— Your objective —
Within the entries below, find the portion that opens with the line containing "the target board." and closes with the line containing "2. Run the pin_detect_hid_mouse". Retype that portion exactly and only.

Stored items
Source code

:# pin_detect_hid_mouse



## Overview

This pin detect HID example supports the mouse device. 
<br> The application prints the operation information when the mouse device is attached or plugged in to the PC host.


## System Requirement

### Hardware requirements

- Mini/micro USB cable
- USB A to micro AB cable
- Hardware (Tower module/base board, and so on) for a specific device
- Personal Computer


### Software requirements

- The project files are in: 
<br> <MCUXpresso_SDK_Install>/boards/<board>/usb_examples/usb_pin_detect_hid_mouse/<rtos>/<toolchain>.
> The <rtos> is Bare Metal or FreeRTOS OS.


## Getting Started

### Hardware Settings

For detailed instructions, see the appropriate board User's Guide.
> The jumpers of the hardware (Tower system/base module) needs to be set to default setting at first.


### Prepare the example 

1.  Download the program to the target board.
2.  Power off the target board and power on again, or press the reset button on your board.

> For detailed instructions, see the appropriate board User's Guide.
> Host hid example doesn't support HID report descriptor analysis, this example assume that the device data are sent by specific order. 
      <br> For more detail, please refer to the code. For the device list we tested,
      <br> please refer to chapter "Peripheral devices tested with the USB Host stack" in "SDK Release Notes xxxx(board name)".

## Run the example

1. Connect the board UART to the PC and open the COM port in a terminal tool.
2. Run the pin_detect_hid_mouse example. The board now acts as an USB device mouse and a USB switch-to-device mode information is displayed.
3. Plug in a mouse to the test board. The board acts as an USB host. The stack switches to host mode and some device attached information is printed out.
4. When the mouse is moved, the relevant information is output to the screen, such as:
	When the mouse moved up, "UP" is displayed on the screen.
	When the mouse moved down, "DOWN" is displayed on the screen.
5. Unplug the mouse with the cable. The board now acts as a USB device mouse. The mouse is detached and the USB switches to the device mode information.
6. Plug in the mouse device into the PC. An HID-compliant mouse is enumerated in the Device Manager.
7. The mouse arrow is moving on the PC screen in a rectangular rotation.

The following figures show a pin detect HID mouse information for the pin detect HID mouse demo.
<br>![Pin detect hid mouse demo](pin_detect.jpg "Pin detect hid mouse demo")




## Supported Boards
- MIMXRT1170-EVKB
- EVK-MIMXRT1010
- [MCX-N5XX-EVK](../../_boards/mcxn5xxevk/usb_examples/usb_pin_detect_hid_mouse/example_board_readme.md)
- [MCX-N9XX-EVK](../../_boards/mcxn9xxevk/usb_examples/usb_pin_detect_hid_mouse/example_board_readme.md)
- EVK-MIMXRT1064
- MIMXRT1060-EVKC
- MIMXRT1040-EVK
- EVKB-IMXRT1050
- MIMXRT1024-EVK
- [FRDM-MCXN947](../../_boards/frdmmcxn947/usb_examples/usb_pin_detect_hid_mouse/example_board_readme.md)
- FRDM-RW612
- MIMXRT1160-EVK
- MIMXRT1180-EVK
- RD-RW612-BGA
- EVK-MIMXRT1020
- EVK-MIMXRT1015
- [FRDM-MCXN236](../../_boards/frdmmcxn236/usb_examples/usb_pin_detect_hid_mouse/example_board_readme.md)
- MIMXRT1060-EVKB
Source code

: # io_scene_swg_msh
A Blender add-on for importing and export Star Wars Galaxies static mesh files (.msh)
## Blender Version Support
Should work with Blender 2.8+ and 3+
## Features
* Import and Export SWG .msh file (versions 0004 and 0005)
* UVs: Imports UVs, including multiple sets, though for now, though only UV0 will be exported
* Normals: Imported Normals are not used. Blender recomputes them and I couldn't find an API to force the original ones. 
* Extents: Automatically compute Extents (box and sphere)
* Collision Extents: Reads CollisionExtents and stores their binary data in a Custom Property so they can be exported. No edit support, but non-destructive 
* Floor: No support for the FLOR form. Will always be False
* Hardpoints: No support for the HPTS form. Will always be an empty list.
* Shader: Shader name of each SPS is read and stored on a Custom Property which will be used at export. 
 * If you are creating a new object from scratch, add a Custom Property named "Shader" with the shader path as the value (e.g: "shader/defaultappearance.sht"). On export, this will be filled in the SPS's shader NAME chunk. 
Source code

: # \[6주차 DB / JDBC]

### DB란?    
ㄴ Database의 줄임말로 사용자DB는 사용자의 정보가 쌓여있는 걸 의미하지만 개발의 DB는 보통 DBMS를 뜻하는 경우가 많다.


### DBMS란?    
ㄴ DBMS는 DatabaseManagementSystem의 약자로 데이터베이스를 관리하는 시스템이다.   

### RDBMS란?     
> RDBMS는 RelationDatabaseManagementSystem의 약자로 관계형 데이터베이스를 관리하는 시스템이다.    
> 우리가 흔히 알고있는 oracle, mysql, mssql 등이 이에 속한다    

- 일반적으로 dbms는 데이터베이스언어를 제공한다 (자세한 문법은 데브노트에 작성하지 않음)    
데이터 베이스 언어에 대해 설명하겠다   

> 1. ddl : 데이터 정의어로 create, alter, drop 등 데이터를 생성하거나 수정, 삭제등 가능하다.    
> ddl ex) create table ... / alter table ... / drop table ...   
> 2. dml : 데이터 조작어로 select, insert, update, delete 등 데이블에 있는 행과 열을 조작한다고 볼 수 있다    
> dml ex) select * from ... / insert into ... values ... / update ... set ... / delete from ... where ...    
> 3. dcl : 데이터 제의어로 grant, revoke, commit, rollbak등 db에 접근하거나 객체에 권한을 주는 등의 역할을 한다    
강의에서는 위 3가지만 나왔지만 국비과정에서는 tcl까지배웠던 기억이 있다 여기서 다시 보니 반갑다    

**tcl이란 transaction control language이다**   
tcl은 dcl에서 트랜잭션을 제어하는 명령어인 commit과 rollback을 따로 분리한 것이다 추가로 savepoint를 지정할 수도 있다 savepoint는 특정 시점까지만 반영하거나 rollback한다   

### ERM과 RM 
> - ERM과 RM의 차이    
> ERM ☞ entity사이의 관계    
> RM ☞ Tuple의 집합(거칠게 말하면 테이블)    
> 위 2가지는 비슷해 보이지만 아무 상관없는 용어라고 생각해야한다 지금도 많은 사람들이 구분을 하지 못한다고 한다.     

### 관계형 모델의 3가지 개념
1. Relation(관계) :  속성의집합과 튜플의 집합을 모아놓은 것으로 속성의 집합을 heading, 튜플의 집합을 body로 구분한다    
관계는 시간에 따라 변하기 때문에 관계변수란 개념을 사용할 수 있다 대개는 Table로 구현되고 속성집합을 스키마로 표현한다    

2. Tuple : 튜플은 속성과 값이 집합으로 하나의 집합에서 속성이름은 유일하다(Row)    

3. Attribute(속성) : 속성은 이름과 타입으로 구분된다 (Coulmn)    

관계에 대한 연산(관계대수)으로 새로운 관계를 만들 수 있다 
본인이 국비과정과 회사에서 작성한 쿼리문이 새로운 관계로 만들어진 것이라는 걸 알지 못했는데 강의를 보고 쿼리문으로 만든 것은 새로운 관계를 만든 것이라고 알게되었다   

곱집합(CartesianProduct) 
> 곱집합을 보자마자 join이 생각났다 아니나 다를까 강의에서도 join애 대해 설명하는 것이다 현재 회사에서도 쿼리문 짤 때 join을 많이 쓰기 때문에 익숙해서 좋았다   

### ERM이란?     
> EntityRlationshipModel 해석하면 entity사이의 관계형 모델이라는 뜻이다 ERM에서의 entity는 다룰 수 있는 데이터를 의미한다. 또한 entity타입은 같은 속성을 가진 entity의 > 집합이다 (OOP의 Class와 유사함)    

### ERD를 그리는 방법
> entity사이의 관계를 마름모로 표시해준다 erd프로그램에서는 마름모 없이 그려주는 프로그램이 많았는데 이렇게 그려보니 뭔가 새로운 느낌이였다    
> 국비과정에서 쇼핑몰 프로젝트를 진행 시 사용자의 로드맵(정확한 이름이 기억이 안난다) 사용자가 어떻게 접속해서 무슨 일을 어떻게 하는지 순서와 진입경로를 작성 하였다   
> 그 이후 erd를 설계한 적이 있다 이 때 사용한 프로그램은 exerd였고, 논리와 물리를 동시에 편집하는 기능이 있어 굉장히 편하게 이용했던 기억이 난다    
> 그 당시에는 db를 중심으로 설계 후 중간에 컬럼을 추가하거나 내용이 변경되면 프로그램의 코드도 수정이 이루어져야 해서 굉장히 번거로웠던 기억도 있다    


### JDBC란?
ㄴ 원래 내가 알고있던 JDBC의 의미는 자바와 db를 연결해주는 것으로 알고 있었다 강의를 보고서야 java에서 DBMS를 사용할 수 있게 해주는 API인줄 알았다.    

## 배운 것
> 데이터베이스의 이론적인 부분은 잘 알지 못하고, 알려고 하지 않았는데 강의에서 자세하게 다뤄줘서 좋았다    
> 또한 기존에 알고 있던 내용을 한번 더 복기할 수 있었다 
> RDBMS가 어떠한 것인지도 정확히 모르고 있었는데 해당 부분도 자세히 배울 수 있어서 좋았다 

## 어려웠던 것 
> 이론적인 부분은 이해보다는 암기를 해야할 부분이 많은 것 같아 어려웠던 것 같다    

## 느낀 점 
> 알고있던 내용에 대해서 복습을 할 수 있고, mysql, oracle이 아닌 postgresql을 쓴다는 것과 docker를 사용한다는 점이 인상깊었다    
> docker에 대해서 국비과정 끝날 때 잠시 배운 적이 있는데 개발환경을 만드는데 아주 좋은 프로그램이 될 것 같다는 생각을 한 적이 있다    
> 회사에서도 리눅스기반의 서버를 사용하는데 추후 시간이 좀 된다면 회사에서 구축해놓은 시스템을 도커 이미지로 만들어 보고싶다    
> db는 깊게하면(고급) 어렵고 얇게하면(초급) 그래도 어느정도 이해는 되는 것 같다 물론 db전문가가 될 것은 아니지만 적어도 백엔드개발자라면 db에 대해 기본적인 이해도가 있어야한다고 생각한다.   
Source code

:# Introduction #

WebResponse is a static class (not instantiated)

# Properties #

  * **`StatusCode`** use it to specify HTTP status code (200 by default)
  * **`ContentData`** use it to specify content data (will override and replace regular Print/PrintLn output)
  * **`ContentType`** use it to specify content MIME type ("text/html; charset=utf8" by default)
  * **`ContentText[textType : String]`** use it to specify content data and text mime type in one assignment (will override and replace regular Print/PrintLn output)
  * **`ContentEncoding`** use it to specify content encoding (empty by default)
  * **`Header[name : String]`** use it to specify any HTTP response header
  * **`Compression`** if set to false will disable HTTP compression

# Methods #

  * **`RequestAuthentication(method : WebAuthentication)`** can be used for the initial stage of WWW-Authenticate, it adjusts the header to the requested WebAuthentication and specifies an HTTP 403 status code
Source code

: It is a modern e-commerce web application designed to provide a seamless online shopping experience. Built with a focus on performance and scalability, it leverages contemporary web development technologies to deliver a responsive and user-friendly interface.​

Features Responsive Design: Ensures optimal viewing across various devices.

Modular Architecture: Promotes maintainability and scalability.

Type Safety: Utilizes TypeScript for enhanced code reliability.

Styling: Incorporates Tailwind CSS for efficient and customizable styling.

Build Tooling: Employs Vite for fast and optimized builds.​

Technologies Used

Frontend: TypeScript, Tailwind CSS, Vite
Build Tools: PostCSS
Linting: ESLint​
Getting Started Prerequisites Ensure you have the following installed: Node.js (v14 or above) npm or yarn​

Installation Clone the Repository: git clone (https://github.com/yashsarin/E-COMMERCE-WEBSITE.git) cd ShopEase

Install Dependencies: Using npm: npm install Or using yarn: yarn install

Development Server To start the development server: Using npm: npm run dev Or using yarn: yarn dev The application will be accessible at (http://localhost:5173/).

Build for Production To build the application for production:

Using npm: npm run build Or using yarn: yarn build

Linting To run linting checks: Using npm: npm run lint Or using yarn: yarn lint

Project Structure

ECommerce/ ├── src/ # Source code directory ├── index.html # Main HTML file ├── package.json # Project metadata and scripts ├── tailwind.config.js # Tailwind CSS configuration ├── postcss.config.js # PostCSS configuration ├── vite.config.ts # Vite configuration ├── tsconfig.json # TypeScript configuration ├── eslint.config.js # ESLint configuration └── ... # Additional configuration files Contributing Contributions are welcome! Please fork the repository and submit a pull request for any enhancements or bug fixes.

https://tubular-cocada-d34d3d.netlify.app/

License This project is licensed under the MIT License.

— Output for this exercise —
1.  Download the program to the target board.
2.  Power off the target board and power on again, or press the reset button on your board.

> For detailed instructions, see the appropriate board User's Guide.
> Host hid example doesn't support HID report descriptor analysis, this example assume that the device data are sent by specific order. 
      <br> For more detail, please refer to the code. For the device list we tested,
      <br> please refer to chapter "Peripheral devices tested with the USB Host stack" in "SDK Release Notes xxxx(board name)".

## Run the example

1. Connect the board UART to the PC and open the COM port in a terminal tool.
2. Run the pin_detect_hid_mouse example. The board now acts as an USB device mouse and a USB switch-to-device mode information is displayed.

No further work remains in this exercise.